**WHAT TO DO:**
Within the records that follow, find every line containing the string "application". Copy those lines.

Dataset entries:

════

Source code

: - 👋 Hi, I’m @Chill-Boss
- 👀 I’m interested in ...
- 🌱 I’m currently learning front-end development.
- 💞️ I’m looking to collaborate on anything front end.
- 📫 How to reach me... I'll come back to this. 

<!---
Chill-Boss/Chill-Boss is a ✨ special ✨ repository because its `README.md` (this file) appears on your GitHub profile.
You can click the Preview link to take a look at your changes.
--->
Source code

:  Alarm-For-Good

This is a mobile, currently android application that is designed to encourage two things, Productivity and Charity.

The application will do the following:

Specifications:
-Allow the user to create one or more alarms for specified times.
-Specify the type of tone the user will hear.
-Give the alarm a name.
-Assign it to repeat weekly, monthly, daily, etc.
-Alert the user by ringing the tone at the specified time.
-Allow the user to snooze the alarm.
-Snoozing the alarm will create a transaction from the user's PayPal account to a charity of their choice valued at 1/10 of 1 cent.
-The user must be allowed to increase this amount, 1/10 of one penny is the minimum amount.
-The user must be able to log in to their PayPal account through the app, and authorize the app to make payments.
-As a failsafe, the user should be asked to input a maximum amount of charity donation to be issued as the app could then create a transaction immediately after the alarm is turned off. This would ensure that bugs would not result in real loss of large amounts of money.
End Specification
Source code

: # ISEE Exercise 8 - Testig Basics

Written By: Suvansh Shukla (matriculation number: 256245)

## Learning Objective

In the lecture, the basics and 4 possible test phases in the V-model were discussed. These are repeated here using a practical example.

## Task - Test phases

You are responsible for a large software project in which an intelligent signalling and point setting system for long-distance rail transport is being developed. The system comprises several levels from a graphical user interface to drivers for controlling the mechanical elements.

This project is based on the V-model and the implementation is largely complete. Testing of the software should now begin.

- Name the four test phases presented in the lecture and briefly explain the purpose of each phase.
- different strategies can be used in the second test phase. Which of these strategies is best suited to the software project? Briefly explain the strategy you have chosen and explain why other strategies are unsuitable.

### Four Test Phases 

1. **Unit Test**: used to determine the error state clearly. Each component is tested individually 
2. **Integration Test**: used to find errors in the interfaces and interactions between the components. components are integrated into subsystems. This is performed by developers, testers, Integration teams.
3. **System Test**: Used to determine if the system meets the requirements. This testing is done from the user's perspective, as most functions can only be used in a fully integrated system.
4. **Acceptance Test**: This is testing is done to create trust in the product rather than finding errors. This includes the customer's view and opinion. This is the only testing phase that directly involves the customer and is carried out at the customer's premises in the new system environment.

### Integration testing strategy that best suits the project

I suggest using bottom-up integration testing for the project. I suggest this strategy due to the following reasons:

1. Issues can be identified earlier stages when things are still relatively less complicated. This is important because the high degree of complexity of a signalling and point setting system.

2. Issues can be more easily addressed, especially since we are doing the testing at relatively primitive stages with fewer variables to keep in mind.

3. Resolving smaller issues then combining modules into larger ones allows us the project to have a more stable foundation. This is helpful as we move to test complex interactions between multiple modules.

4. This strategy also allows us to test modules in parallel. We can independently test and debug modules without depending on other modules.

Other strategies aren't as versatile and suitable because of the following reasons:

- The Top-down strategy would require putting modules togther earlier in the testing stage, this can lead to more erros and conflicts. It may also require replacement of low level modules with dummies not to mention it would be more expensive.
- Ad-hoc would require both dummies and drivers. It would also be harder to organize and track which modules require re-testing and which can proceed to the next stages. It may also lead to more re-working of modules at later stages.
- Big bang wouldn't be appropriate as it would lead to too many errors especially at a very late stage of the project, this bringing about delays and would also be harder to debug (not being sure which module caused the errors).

════

**ANSWER SECTION:**
This is a mobile, currently android application that is designed to encourage two things, Productivity and Charity.
The application will do the following:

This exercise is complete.